- _AIM OF THE EXERCISE_
Reproduce the listing below character for character; drop every image.
** Opening EXTRACTED MATERIAL block **
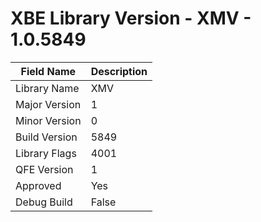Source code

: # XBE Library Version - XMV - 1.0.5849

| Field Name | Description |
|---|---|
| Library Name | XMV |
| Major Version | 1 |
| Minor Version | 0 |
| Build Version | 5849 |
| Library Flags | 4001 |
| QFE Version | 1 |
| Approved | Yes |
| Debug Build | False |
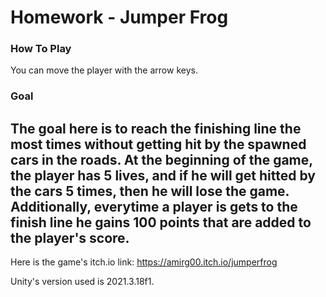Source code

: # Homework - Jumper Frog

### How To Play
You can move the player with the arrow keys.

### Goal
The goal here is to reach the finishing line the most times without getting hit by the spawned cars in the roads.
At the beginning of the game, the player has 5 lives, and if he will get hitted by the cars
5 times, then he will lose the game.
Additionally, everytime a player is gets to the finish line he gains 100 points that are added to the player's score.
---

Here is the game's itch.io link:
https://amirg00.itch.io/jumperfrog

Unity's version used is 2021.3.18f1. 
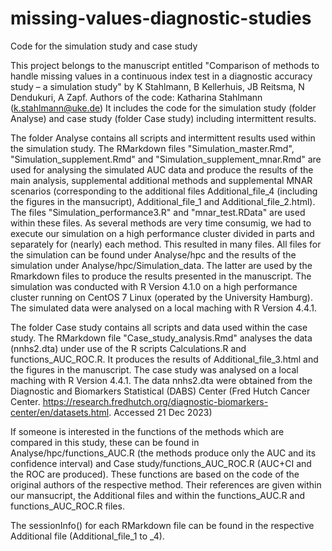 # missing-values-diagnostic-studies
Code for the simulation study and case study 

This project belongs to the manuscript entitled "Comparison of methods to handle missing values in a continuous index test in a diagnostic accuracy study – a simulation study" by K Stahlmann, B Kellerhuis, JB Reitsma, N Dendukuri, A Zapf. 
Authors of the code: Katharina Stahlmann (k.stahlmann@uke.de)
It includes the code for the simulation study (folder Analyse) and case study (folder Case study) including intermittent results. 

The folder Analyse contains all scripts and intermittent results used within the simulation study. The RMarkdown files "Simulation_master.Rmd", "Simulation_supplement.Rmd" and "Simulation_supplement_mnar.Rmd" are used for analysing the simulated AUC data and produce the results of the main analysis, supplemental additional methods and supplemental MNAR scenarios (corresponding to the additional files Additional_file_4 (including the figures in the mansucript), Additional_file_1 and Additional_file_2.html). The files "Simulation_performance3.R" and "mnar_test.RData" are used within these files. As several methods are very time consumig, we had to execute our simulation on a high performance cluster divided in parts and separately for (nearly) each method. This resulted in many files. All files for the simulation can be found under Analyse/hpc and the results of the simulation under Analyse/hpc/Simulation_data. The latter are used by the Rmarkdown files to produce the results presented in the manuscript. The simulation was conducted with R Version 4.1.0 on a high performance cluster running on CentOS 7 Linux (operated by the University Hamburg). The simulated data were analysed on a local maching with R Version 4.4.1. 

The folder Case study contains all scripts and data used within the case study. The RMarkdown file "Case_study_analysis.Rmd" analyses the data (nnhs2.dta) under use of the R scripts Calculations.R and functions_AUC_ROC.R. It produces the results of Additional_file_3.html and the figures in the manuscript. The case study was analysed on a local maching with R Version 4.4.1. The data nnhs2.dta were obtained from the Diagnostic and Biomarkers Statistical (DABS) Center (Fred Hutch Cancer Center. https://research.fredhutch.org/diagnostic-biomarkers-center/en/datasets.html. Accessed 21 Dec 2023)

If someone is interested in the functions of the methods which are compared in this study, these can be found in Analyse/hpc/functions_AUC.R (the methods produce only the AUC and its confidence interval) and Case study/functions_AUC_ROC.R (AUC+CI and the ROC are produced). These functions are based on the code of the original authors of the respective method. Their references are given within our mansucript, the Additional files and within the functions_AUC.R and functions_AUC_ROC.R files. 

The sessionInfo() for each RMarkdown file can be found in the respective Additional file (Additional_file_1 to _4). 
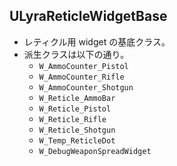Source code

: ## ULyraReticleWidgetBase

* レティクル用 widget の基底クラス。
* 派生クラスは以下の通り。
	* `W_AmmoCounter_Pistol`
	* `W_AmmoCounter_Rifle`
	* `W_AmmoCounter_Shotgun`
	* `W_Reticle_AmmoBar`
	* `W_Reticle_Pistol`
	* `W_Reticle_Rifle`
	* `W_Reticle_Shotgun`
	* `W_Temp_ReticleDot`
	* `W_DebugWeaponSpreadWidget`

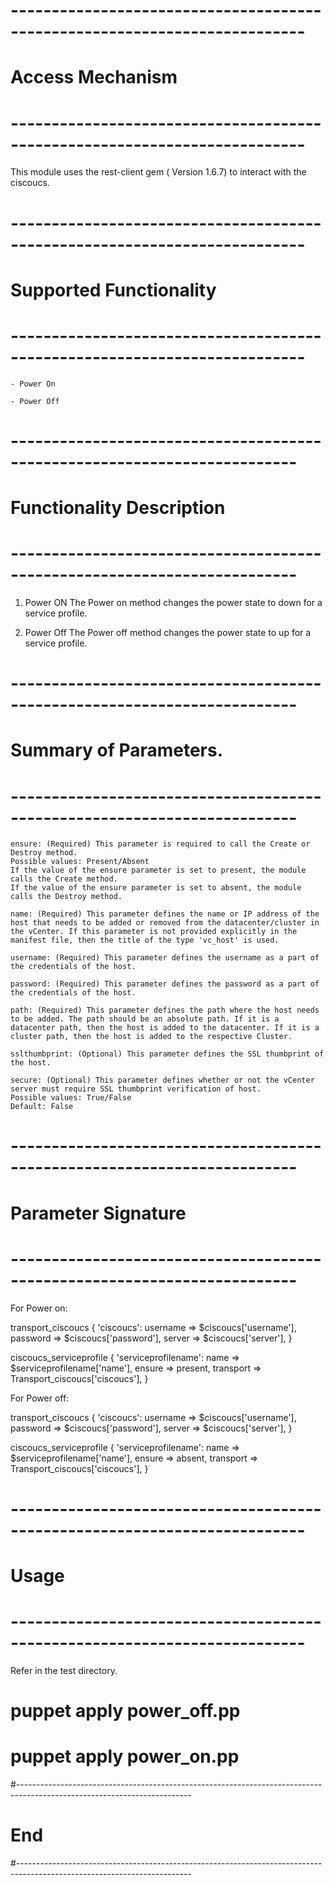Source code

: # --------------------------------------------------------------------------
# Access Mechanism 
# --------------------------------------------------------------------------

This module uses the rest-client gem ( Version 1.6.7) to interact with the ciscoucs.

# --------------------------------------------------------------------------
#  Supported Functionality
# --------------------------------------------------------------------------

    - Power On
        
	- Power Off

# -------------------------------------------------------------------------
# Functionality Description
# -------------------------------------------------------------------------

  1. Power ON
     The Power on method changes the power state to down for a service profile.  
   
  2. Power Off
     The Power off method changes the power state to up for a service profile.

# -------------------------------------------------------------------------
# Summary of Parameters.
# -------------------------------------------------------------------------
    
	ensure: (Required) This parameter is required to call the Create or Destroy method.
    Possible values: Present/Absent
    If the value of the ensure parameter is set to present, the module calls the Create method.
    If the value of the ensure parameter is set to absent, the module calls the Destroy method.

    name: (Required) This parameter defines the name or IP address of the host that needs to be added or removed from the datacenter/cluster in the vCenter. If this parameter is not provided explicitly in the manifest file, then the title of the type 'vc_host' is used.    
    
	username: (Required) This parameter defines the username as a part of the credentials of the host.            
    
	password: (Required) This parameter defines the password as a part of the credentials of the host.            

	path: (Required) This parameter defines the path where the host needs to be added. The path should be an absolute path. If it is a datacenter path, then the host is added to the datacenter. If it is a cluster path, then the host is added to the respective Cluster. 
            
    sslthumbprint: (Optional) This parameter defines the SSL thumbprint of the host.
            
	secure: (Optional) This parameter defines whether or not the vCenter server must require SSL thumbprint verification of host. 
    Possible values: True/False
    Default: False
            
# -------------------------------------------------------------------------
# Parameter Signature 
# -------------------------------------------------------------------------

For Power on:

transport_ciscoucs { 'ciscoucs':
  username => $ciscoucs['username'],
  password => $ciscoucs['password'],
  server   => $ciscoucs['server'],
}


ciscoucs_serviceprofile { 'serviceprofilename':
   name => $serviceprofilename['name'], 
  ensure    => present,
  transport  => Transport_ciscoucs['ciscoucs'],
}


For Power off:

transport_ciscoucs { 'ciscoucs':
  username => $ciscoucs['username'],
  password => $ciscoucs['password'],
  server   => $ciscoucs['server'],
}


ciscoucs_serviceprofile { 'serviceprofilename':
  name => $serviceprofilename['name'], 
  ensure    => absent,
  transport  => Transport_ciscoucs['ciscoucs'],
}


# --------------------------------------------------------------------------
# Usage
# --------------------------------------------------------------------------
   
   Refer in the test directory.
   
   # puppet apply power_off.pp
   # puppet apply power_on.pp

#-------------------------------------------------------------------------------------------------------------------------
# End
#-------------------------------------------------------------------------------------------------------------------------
** Closing EXTRACTED MATERIAL block **
- _RESPONSE_
Source code

: # XBE Library Version - XMV - 1.0.5849

| Field Name | Description |
|---|---|
| Library Name | XMV |
| Major Version | 1 |
| Minor Version | 0 |
| Build Version | 5849 |
| Library Flags | 4001 |
| QFE Version | 1 |
| Approved | Yes |
| Debug Build | False |
Source code

: # Homework - Jumper Frog

### How To Play
You can move the player with the arrow keys.

### Goal
The goal here is to reach the finishing line the most times without getting hit by the spawned cars in the roads.
At the beginning of the game, the player has 5 lives, and if he will get hitted by the cars
5 times, then he will lose the game.
Additionally, everytime a player is gets to the finish line he gains 100 points that are added to the player's score.
---

Here is the game's itch.io link:
https://amirg00.itch.io/jumperfrog

Unity's version used is 2021.3.18f1. 
 # missing-values-diagnostic-studies
Code for the simulation study and case study 

This project belongs to the manuscript entitled "Comparison of methods to handle missing values in a continuous index test in a diagnostic accuracy study – a simulation study" by K Stahlmann, B Kellerhuis, JB Reitsma, N Dendukuri, A Zapf. 
Authors of the code: Katharina Stahlmann (k.stahlmann@uke.de)
It includes the code for the simulation study (folder Analyse) and case study (folder Case study) including intermittent results. 

The folder Analyse contains all scripts and intermittent results used within the simulation study. The RMarkdown files "Simulation_master.Rmd", "Simulation_supplement.Rmd" and "Simulation_supplement_mnar.Rmd" are used for analysing the simulated AUC data and produce the results of the main analysis, supplemental additional methods and supplemental MNAR scenarios (corresponding to the additional files Additional_file_4 (including the figures in the mansucript), Additional_file_1 and Additional_file_2.html). The files "Simulation_performance3.R" and "mnar_test.RData" are used within these files. As several methods are very time consumig, we had to execute our simulation on a high performance cluster divided in parts and separately for (nearly) each method. This resulted in many files. All files for the simulation can be found under Analyse/hpc and the results of the simulation under Analyse/hpc/Simulation_data. The latter are used by the Rmarkdown files to produce the results presented in the manuscript. The simulation was conducted with R Version 4.1.0 on a high performance cluster running on CentOS 7 Linux (operated by the University Hamburg). The simulated data were analysed on a local maching with R Version 4.4.1. 

The folder Case study contains all scripts and data used within the case study. The RMarkdown file "Case_study_analysis.Rmd" analyses the data (nnhs2.dta) under use of the R scripts Calculations.R and functions_AUC_ROC.R. It produces the results of Additional_file_3.html and the figures in the manuscript. The case study was analysed on a local maching with R Version 4.4.1. The data nnhs2.dta were obtained from the Diagnostic and Biomarkers Statistical (DABS) Center (Fred Hutch Cancer Center. https://research.fredhutch.org/diagnostic-biomarkers-center/en/datasets.html. Accessed 21 Dec 2023)

If someone is interested in the functions of the methods which are compared in this study, these can be found in Analyse/hpc/functions_AUC.R (the methods produce only the AUC and its confidence interval) and Case study/functions_AUC_ROC.R (AUC+CI and the ROC are produced). These functions are based on the code of the original authors of the respective method. Their references are given within our mansucript, the Additional files and within the functions_AUC.R and functions_AUC_ROC.R files. 

The sessionInfo() for each RMarkdown file can be found in the respective Additional file (Additional_file_1 to _4). 
Source code

: ## ULyraReticleWidgetBase

* レティクル用 widget の基底クラス。
* 派生クラスは以下の通り。
	* `W_AmmoCounter_Pistol`
	* `W_AmmoCounter_Rifle`
	* `W_AmmoCounter_Shotgun`
	* `W_Reticle_AmmoBar`
	* `W_Reticle_Pistol`
	* `W_Reticle_Rifle`
	* `W_Reticle_Shotgun`
	* `W_Temp_ReticleDot`
	* `W_DebugWeaponSpreadWidget`

Source code

: # --------------------------------------------------------------------------
# Access Mechanism 
# --------------------------------------------------------------------------

This module uses the rest-client gem ( Version 1.6.7) to interact with the ciscoucs.

# --------------------------------------------------------------------------
#  Supported Functionality
# --------------------------------------------------------------------------

    - Power On
        
	- Power Off

# -------------------------------------------------------------------------
# Functionality Description
# -------------------------------------------------------------------------

  1. Power ON
     The Power on method changes the power state to down for a service profile.  
   
  2. Power Off
     The Power off method changes the power state to up for a service profile.

# -------------------------------------------------------------------------
# Summary of Parameters.
# -------------------------------------------------------------------------
    
	ensure: (Required) This parameter is required to call the Create or Destroy method.
    Possible values: Present/Absent
    If the value of the ensure parameter is set to present, the module calls the Create method.
    If the value of the ensure parameter is set to absent, the module calls the Destroy method.

    name: (Required) This parameter defines the name or IP address of the host that needs to be added or removed from the datacenter/cluster in the vCenter. If this parameter is not provided explicitly in the manifest file, then the title of the type 'vc_host' is used.    
    
	username: (Required) This parameter defines the username as a part of the credentials of the host.            
    
	password: (Required) This parameter defines the password as a part of the credentials of the host.            

	path: (Required) This parameter defines the path where the host needs to be added. The path should be an absolute path. If it is a datacenter path, then the host is added to the datacenter. If it is a cluster path, then the host is added to the respective Cluster. 
            
    sslthumbprint: (Optional) This parameter defines the SSL thumbprint of the host.
            
	secure: (Optional) This parameter defines whether or not the vCenter server must require SSL thumbprint verification of host. 
    Possible values: True/False
    Default: False
            
# -------------------------------------------------------------------------
# Parameter Signature 
# -------------------------------------------------------------------------

For Power on:

transport_ciscoucs { 'ciscoucs':
  username => $ciscoucs['username'],
  password => $ciscoucs['password'],
  server   => $ciscoucs['server'],
}


ciscoucs_serviceprofile { 'serviceprofilename':
   name => $serviceprofilename['name'], 
  ensure    => present,
  transport  => Transport_ciscoucs['ciscoucs'],
}


For Power off:

transport_ciscoucs { 'ciscoucs':
  username => $ciscoucs['username'],
  password => $ciscoucs['password'],
  server   => $ciscoucs['server'],
}


ciscoucs_serviceprofile { 'serviceprofilename':
  name => $serviceprofilename['name'], 
  ensure    => absent,
  transport  => Transport_ciscoucs['ciscoucs'],
}


# --------------------------------------------------------------------------
# Usage
# --------------------------------------------------------------------------
   
   Refer in the test directory.
   
   # puppet apply power_off.pp
   # puppet apply power_on.pp

#-------------------------------------------------------------------------------------------------------------------------
# End
#-------------------------------------------------------------------------------------------------------------------------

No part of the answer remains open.